Abyasa mengaku senang materi yang diajarkannya diterima dengan antusias oleh para siswa dan guru sekolah di sana. “Mereka semangat belajarnya walaupun jauh dari kotanya, ada juga yang jauh dari kotanya, saya berharap program ini bisa diterapkan di banyak negara, negara besar seperti Amerika dan Australia bisa jadi,” tuturnya.
Berbeda dengan Abyasa, Muhammad Raffi Akmal, salah satu siswa SMK IDN, mengatakan alasan mengikuti program tersebut karena ingin mendapatkan pengalaman sebelum mengikuti PKL saat masuk Kelas XII.

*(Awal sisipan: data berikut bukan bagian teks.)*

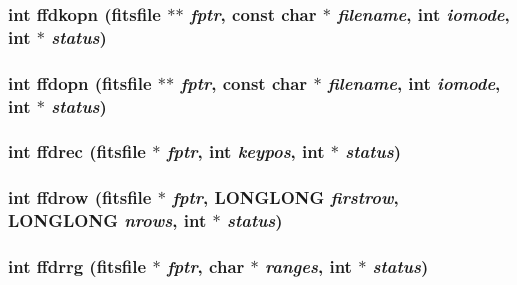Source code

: \subsubsection{\setlength{\rightskip}{0pt plus 5cm}int ffdkopn (\bf{fitsfile} $\ast$$\ast$ {\em fptr}, const char $\ast$ {\em filename}, int {\em iomode}, int $\ast$ {\em status})}\label{fitsio_8h_891bfcf028003e840a9f554842123fce}


\subsubsection{\setlength{\rightskip}{0pt plus 5cm}int ffdopn (\bf{fitsfile} $\ast$$\ast$ {\em fptr}, const char $\ast$ {\em filename}, int {\em iomode}, int $\ast$ {\em status})}\label{fitsio_8h_2bf742ed269ae35cef1f7ddfc146ccb3}


\subsubsection{\setlength{\rightskip}{0pt plus 5cm}int ffdrec (\bf{fitsfile} $\ast$ {\em fptr}, int {\em keypos}, int $\ast$ {\em status})}\label{fitsio_8h_a0470408dc45f3c4b0d813f8558b6afc}


\subsubsection{\setlength{\rightskip}{0pt plus 5cm}int ffdrow (\bf{fitsfile} $\ast$ {\em fptr}, \bf{LONGLONG} {\em firstrow}, \bf{LONGLONG} {\em nrows}, int $\ast$ {\em status})}\label{fitsio_8h_9012004200b2e01ba5202319cac22a3d}


\subsubsection{\setlength{\rightskip}{0pt plus 5cm}int ffdrrg (\bf{fitsfile} $\ast$ {\em fptr}, char $\ast$ {\em ranges}, int $\ast$ {\em status})}\label{fitsio_8h_193b5d6c2d1fd0dec8af3d08a1156120}


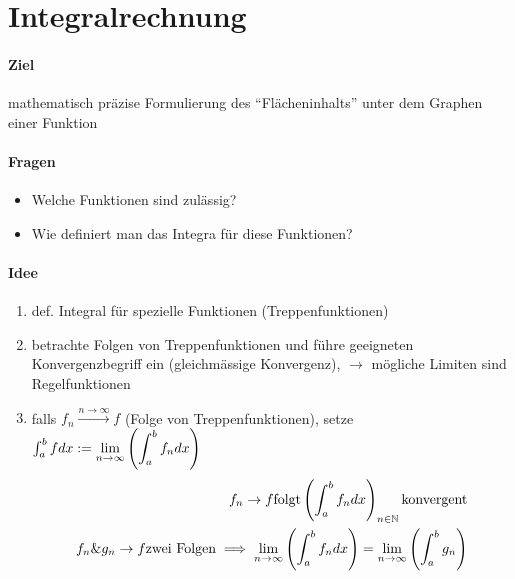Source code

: \section{Integralrechnung}
\paragraph{Ziel} mathematisch präzise Formulierung des ``Flächeninhalts'' unter dem Graphen einer Funktion
\paragraph{Fragen}
\begin{itemize}
  \item Welche Funktionen sind zulässig?
  \item Wie definiert man das Integra für diese Funktionen?
\end{itemize}
\paragraph{Idee}
\begin{enumerate}
  \item def. Integral für spezielle Funktionen (Treppenfunktionen)
  \item betrachte Folgen von Treppenfunktionen und führe geeigneten Konvergenzbegriff ein (gleichmässige Konvergenz), $\to$ mögliche Limiten sind Regelfunktionen
  \item falls $f_n \xrightarrow{n\to\infty}f$ (Folge von Treppenfunktionen), setze $\int_a^b f dx:= \displaystyle\lim_{n\rightarrow\infty}\left( \int^b_a f_n dx \right)$
    \begin{align*}
      f_n\to f \text{folgt} \left( \int^b_a f_n dx \right)_{n\in\mathbb{N}} \text{konvergent}\\
      f_n \& g_n \to f \text{zwei Folgen} \implies \displaystyle\lim_{n\rightarrow\infty} \left( \int^b_a f_n dx \right)=\displaystyle\lim_{n\rightarrow\infty} \left( \int^b_a g_n \right)
    \end{align*}
\end{enumerate}
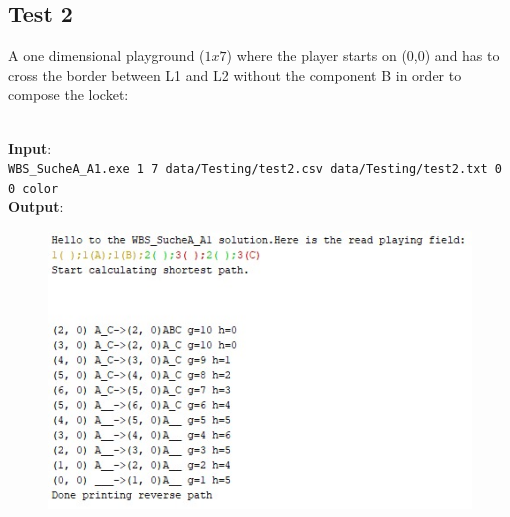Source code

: \documentclass{article}
\begin{document}
\subsection{Test 2}
A one dimensional playground ($1 x 7$) where the player starts on (0,0) and has to cross the border between L1 and L2 without the component B in order to compose the locket:\\ 

\\
\textbf{Input}:\\
\texttt{WBS\_SucheA\_A1.exe 1 7 data/Testing/test2.csv data/Testing/test2.txt 0 0 color}\\
\textbf{Output}:
\begin{figure}[H]
\includegraphics[width=14cm]{test2}
\centering
\end{figure}
\end{document}
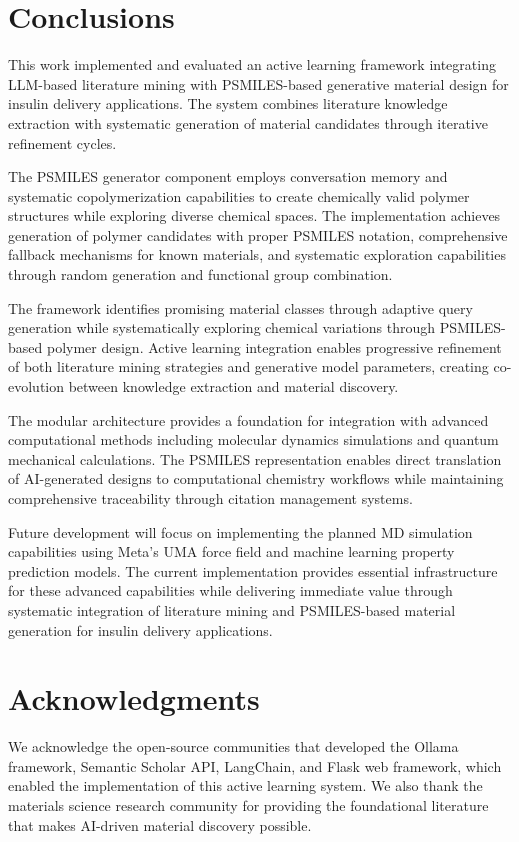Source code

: \documentclass[]{fairmeta}
\begin{document}
\section{Conclusions}

This work implemented and evaluated an active learning framework integrating LLM-based literature mining with PSMILES-based generative material design for insulin delivery applications. The system combines literature knowledge extraction with systematic generation of material candidates through iterative refinement cycles.

The PSMILES generator component employs conversation memory and systematic copolymerization capabilities to create chemically valid polymer structures while exploring diverse chemical spaces. The implementation achieves generation of polymer candidates with proper PSMILES notation, comprehensive fallback mechanisms for known materials, and systematic exploration capabilities through random generation and functional group combination.

The framework identifies promising material classes through adaptive query generation while systematically exploring chemical variations through PSMILES-based polymer design. Active learning integration enables progressive refinement of both literature mining strategies and generative model parameters, creating co-evolution between knowledge extraction and material discovery.

The modular architecture provides a foundation for integration with advanced computational methods including molecular dynamics simulations and quantum mechanical calculations. The PSMILES representation enables direct translation of AI-generated designs to computational chemistry workflows while maintaining comprehensive traceability through citation management systems.

Future development will focus on implementing the planned MD simulation capabilities using Meta's UMA force field and machine learning property prediction models. The current implementation provides essential infrastructure for these advanced capabilities while delivering immediate value through systematic integration of literature mining and PSMILES-based material generation for insulin delivery applications.

\section{Acknowledgments}

We acknowledge the open-source communities that developed the Ollama framework, Semantic Scholar API, LangChain, and Flask web framework, which enabled the implementation of this active learning system. We also thank the materials science research community for providing the foundational literature that makes AI-driven material discovery possible.



\end{document}
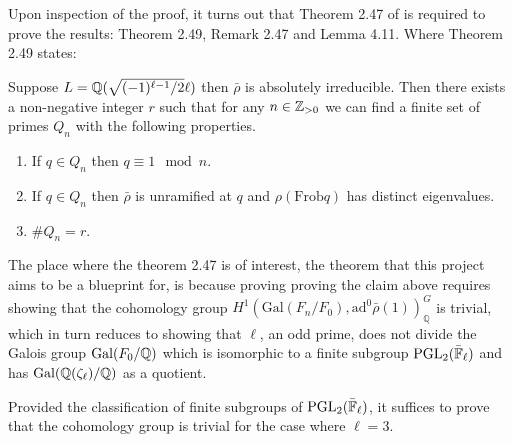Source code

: 


Upon inspection of the proof, it turns out that Theorem 2.47 of \cite{dtt} is required to prove the results: Theorem 2.49, Remark 2.47 and Lemma 4.11. Where Theorem 2.49 states:

\begin{theorem}[Theorem 2.49]
    Suppose $L = \mathbb{Q}(\sqrt{(-1)^{\ell -1}/2} \ell)$ then $\bar{\rho}$ is absolutely irreducible. Then
    there exists a non-negative integer $r$ such that for any $n \in \mathbb{Z}_{>0}$ we can find a
    finite set of primes $Q_n$ with the following properties.
    \begin{enumerate}
        \item If $q \in Q_n$ then $q \equiv 1 \mod n$.
        \item If $q \in Q_n$ then $\bar{\rho}$ is unramified at $q$ and $\rho(\textrm{Frob}q)$ has distinct eigenvalues.
        \item $\# Q_n = r$.
    \end{enumerate}
\end{theorem}

The place where the theorem 2.47 is of interest, the theorem that this project aims to be a blueprint for, is because proving proving the claim above requires showing that the 
cohomology group  $H^1(\textrm{Gal}(F_n / F_0), \textrm{ad}^0\bar{\rho}(1))^G_{\mathbb{Q}}$ is trivial, which in turn reduces to showing that $\ell$, an odd prime, does not divide the Galois group $\operatorname{Gal}(F_0 /\mathbb{Q})$ which is isomorphic to a finite subgroup $\operatorname{PGL}_2(\bar{\mathbb{F}}_\ell)$
and has $\operatorname{Gal}(\mathbb{Q}(\zeta_\ell)/\mathbb{Q})$ as a quotient.

Provided the classification of finite subgroups of $\operatorname{PGL}_2(\bar{\mathbb{F}}_\ell)$, it suffices to prove that the cohomology group is trivial for the case where $\ell = 3$.



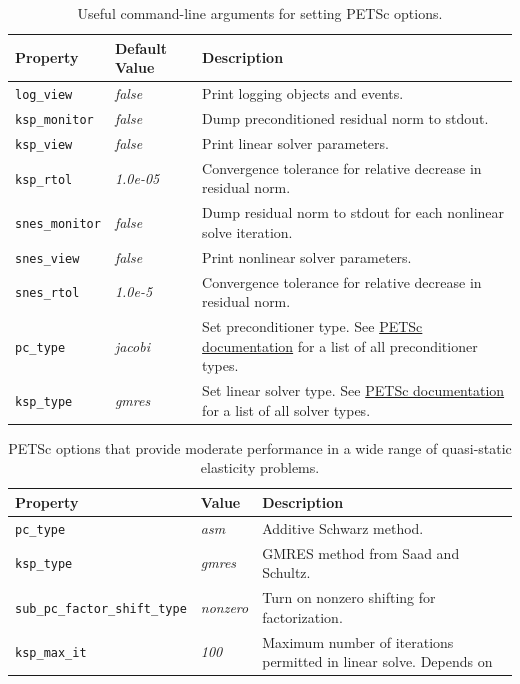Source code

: \noindent \begin{center}
\begin{table}[H]
\centering{}\caption{\label{tab:petsc:options:defaults}Useful command-line arguments for
setting PETSc options.}
\begin{tabular}{|>{\raggedright}p{1.2in}|>{\centering}m{0.6in}|>{\raggedright}p{3.8in}|}
\hline 
\textbf{Property} & \textbf{Default Value} & \textbf{Description}\tabularnewline
\hline 
\hline 
\texttt{log\_view} & \textit{false} & Print logging objects and events.\tabularnewline
\hline 
\texttt{ksp\_monitor} & \textit{false} & Dump preconditioned residual norm to stdout.\tabularnewline
\hline 
\texttt{ksp\_view} & \textit{false} & Print linear solver parameters. \tabularnewline
\hline 
\texttt{ksp\_rtol} & \textit{1.0e-05} & Convergence tolerance for relative decrease in residual norm.\tabularnewline
\hline 
\texttt{snes\_monitor} & \textit{false} & Dump residual norm to stdout for each nonlinear solve iteration.\tabularnewline
\hline 
\texttt{snes\_view} & \textit{false} & Print nonlinear solver parameters.\tabularnewline
\hline 
\texttt{snes\_rtol} & \textit{1.0e-5} & Convergence tolerance for relative decrease in residual norm.\tabularnewline
\hline 
\texttt{pc\_type} & \textit{jacobi} & Set preconditioner type. See \href{http://www.mcs.anl.gov/petsc/petsc-as/documentation/linearsolvertable.html}{PETSc documentation}
for a list of all preconditioner types. \tabularnewline
\hline 
\texttt{ksp\_type} & \textit{gmres} & Set linear solver type. See \href{http://www.mcs.anl.gov/petsc/petsc-as/documentation/linearsolvertable.html}{PETSc documentation}
for a list of all solver types.\tabularnewline
\hline 
\end{tabular}
\end{table}
\begin{table}[H]
\centering{}\caption{\label{tab:petsc:options:recommended}PETSc options that provide moderate
performance in a wide range of quasi-static elasticity problems.}
\begin{tabular}{|>{\raggedright}p{2in}|>{\centering}m{0.75in}|>{\raggedright}p{3in}|}
\hline 
\textbf{Property} & \textbf{Value} & \textbf{Description}\tabularnewline
\hline 
\hline 
\texttt{pc\_type} & \textit{asm} & Additive Schwarz method.\tabularnewline
\hline 
\texttt{ksp\_type} & \textit{gmres} & GMRES method from Saad and Schultz.\tabularnewline
\hline 
\texttt{sub\_pc\_factor\_shift\_type} & \emph{nonzero} & Turn on nonzero shifting for factorization.\tabularnewline
\hline 
\texttt{ksp\_max\_it} & \emph{100} & Maximum number of iterations permitted in linear solve. Depends on

\end{tabular}
\end{table}
\end{center}
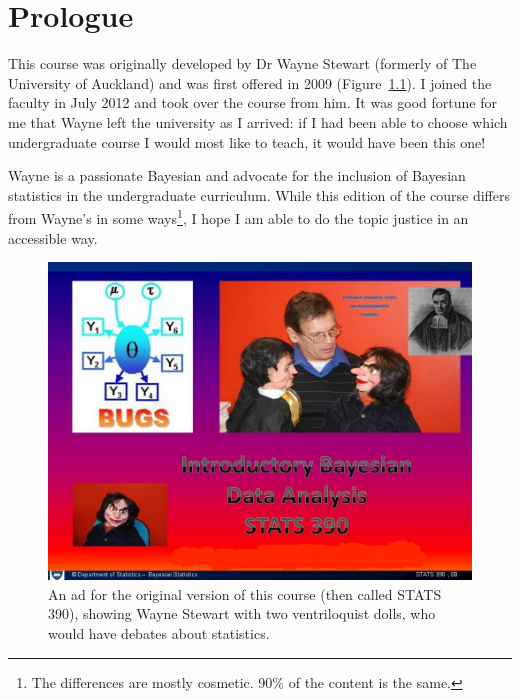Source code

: \chapter{Prologue}
This course was originally developed by Dr Wayne Stewart (formerly of The
University of
Auckland) and was first offered in 2009 (Figure~\ref{fig:wayne}).
I joined the faculty in July 2012
and took over the course from him. It was good fortune for me that Wayne left
the university as I arrived: if I had been able to choose which undergraduate
course I would most like to teach, it would have been this one!

Wayne is a passionate Bayesian and advocate
for the inclusion of Bayesian statistics in the undergraduate curriculum.
While this edition of the course differs from Wayne's in some ways\footnote{
The differences are mostly cosmetic. 90\% of the content is the same.},
I hope I am able to do the topic justice in an accessible way.

\begin{figure}
\begin{center}
\includegraphics[scale=0.5]{Figures/390course.jpg}
\end{center}
\caption{An ad for the original version of this course (then called
STATS 390), showing Wayne Stewart with two ventriloquist dolls, who would
have debates about statistics.\label{fig:wayne}}
\end{figure}

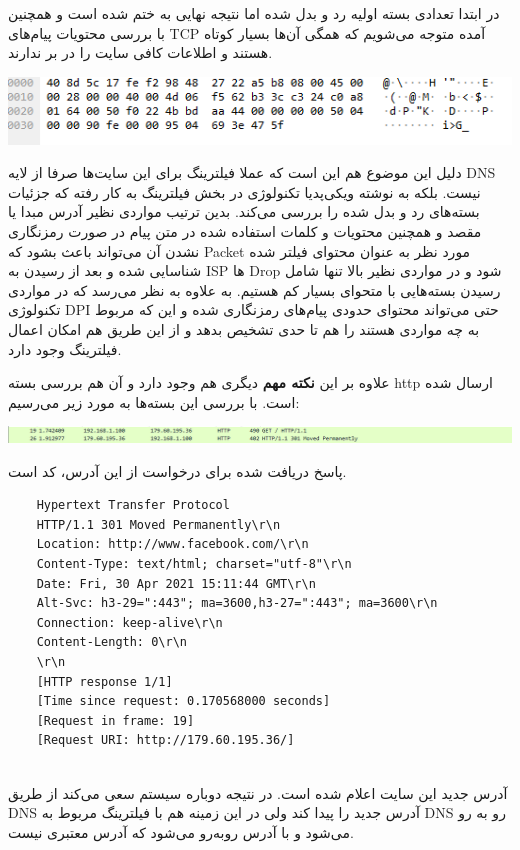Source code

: \documentclass[12pt]{article}
\begin{document}
\begin{enumerate}
در ابتدا تعدادی بسته اولیه رد و بدل شده اما نتیجه نهایی به  ختم شده است و همچنین با بررسی محتویات پیام‌های TCP آمده متوجه می‌شویم که همگی آن‌ها بسیار کوتاه هستند و اطلاعات کافی سایت را در بر ندارند.


\begin{center}
	\includegraphics[width = 0.5 \textwidth]{images/9.png}
\end{center}

دلیل این موضوع هم این است که عملا فیلترینگ برای این سایت‌ها صرفا از لایه DNS نیست. بلکه به نوشته ویکی‌پدیا تکنولوژی  در بخش فیلترینگ به کار رفته که جزئیات بسته‌های رد و بدل شده را بررسی می‌کند. بدین ترتیب مواردی نظیر آدرس مبدا یا مقصد و همچنین محتویات و کلمات استفاده شده در متن پیام در صورت رمزنگاری نشدن آن می‌تواند باعث بشود که Packet مورد نظر به عنوان محتوای فیلتر شده شناسایی شده و بعد از رسیدن به ISP ها Drop شود و در مواردی نظیر بالا تنها شامل رسیدن بسته‌هایی با متحوای بسیار کم هستیم. به علاوه به نظر می‌رسد که در مواردی تکنولوژی DPI حتی می‌تواند محتوای حدودی پیام‌های رمزنگاری شده و این که مربوط به چه مواردی هستند را هم تا حدی تشخیص بدهد و از این طریق هم امکان اعمال فیلترینگ وجود دارد.

علاوه بر این \textbf{نکته مهم} دیگری هم وجود دارد و آن هم بررسی بسته http ارسال شده است. با بررسی این بسته‌ها به مورد زیر می‌رسیم:

\begin{center}
	\includegraphics[width = 0.5 \textwidth]{images/10.png}
\end{center}

پاسخ دریافت شده برای درخواست  از این آدرس، کد  است.


\begin{latin}
	\begin{verbatim}
	Hypertext Transfer Protocol
	HTTP/1.1 301 Moved Permanently\r\n
	Location: http://www.facebook.com/\r\n
	Content-Type: text/html; charset="utf-8"\r\n
	Date: Fri, 30 Apr 2021 15:11:44 GMT\r\n
	Alt-Svc: h3-29=":443"; ma=3600,h3-27=":443"; ma=3600\r\n
	Connection: keep-alive\r\n
	Content-Length: 0\r\n
	\r\n
	[HTTP response 1/1]
	[Time since request: 0.170568000 seconds]
	[Request in frame: 19]
	[Request URI: http://179.60.195.36/]
		
	\end{verbatim}
\end{latin}

آدرس جدید این سایت  اعلام شده است. در نتیجه دوباره سیستم سعی‌ می‌کند از طریق DNS آدرس جدید را پیدا کند ولی در این زمینه هم با فیلترینگ مربوط به DNS رو به رو می‌شود و با آدرس  رو‌به‌رو می‌شود که آدرس معتبری نیست.

	
\end{enumerate}
\end{document}
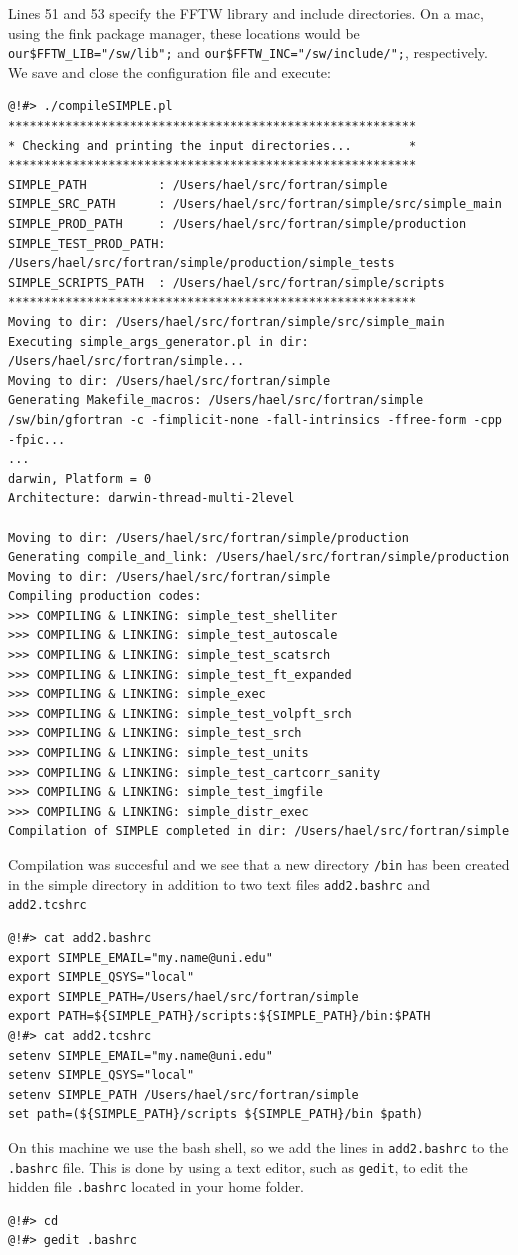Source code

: \documentclass[a4paper,11pt]{article}
\begin{document}
Lines 51 and 53 specify the FFTW library and include directories. On a mac, using the fink package manager, these locations would be \texttt{our\$FFTW\_LIB="/sw/lib";} and \texttt{our\$FFTW\_INC="/sw/include/";}, respectively. We save and close the configuration file and execute:
\begin{verbatim}
@!#> ./compileSIMPLE.pl 
*********************************************************
* Checking and printing the input directories...        *
*********************************************************
SIMPLE_PATH          : /Users/hael/src/fortran/simple
SIMPLE_SRC_PATH      : /Users/hael/src/fortran/simple/src/simple_main
SIMPLE_PROD_PATH     : /Users/hael/src/fortran/simple/production
SIMPLE_TEST_PROD_PATH: /Users/hael/src/fortran/simple/production/simple_tests
SIMPLE_SCRIPTS_PATH  : /Users/hael/src/fortran/simple/scripts
*********************************************************
Moving to dir: /Users/hael/src/fortran/simple/src/simple_main
Executing simple_args_generator.pl in dir: /Users/hael/src/fortran/simple...
Moving to dir: /Users/hael/src/fortran/simple
Generating Makefile_macros: /Users/hael/src/fortran/simple
/sw/bin/gfortran -c -fimplicit-none -fall-intrinsics -ffree-form -cpp -fpic...
...
darwin, Platform = 0
Architecture: darwin-thread-multi-2level

Moving to dir: /Users/hael/src/fortran/simple/production
Generating compile_and_link: /Users/hael/src/fortran/simple/production
Moving to dir: /Users/hael/src/fortran/simple
Compiling production codes:
>>> COMPILING & LINKING: simple_test_shelliter
>>> COMPILING & LINKING: simple_test_autoscale
>>> COMPILING & LINKING: simple_test_scatsrch
>>> COMPILING & LINKING: simple_test_ft_expanded
>>> COMPILING & LINKING: simple_exec
>>> COMPILING & LINKING: simple_test_volpft_srch
>>> COMPILING & LINKING: simple_test_srch
>>> COMPILING & LINKING: simple_test_units
>>> COMPILING & LINKING: simple_test_cartcorr_sanity
>>> COMPILING & LINKING: simple_test_imgfile
>>> COMPILING & LINKING: simple_distr_exec
Compilation of SIMPLE completed in dir: /Users/hael/src/fortran/simple
\end{verbatim}
Compilation was succesful and we see that a new directory \texttt{/bin} has been created in the simple directory in addition to two text files \texttt{add2.bashrc} and \texttt{add2.tcshrc}
\begin{verbatim}
@!#> cat add2.bashrc 
export SIMPLE_EMAIL="my.name@uni.edu"
export SIMPLE_QSYS="local"
export SIMPLE_PATH=/Users/hael/src/fortran/simple
export PATH=${SIMPLE_PATH}/scripts:${SIMPLE_PATH}/bin:$PATH
@!#> cat add2.tcshrc 
setenv SIMPLE_EMAIL="my.name@uni.edu"
setenv SIMPLE_QSYS="local"
setenv SIMPLE_PATH /Users/hael/src/fortran/simple
set path=(${SIMPLE_PATH}/scripts ${SIMPLE_PATH}/bin $path)
\end{verbatim}
On this machine we use the bash shell, so we add the lines in \texttt{add2.bashrc} to the \texttt{.bashrc} file. This is done by using a text editor, such as \texttt{gedit}, to edit the hidden file \texttt{.bashrc} located in your home folder.
\begin{verbatim}
@!#> cd
@!#> gedit .bashrc 
\end{verbatim}
\end{document}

“Saya tidak mau ketinggalan mengajar di luar negeri karena saya bisa mendapatkan banyak manfaat dan kemudian menyesalinya, bisa jadi itu adalah kesempatan terakhir saya, dimana saya juga bisa melihat kehidupan di Mesir,” ujarnya.
Motto pesantren IDN adalah “jago IT, pintar mengaji”. Keahlian siswa SMK IDN memang sudah dikenal di Indonesia. Siswa penghafal Al-Qur’an, baik siswa SMA maupun SMK, sudah mahir dalam mengelola perangkat dan sistem jaringan komputer. Bahkan mereka sangat ahli dalam mengajar guru-guru IT dari sekolah lain yang datang ke sekolah ini.
Mereka juga tergolong praktisi muda yang kemampuannya setara dengan lulusan IT. Sejumlah prestasi telah diraih oleh siswa sekolah ini, seperti memperoleh sertifikat Cisco Certified Network Associate (CCNA) yang biasa diperoleh pekerja sarjana dan pasca sarjana, serta menjadi IT termuda di Asian Games.
Atau mencapai level MTCINE (MikroTIk Certified Internetworking Engineer) yang merupakan level tertinggi di kelas MikroTIk. Kelas ini diperuntukkan bagi para praktisi/profesional di bidang ISP (atau NAP). Saat ini pemegang sertifikat MTCINE Mikrotik termuda di dunia ada di sekolah ini.
Saat remaja, mereka sudah bisa membuat robot lengkap dengan Arduino dan Internet of Things atau IOT. Robot ini bertindak sebagai pengelola rumah pintar. Internet of Things (IOT) merupakan bagian dari peta jalan kesiapan Industri 4.0 yang dicanangkan oleh Kementerian Perindustrian. Pada pertengahan tahun 2018, para pelajar direkrut menjadi staf IT termuda di Asian Games 2018.
Halaman selanjutnya
“Selain meningkatkan pengetahuan di bidang teknologi informasi, kami berupaya memperluas jaringan, bertemu orang-orang baru dan membangun sebanyak-banyaknya hubungan positif di seluruh dunia,” ujarnya.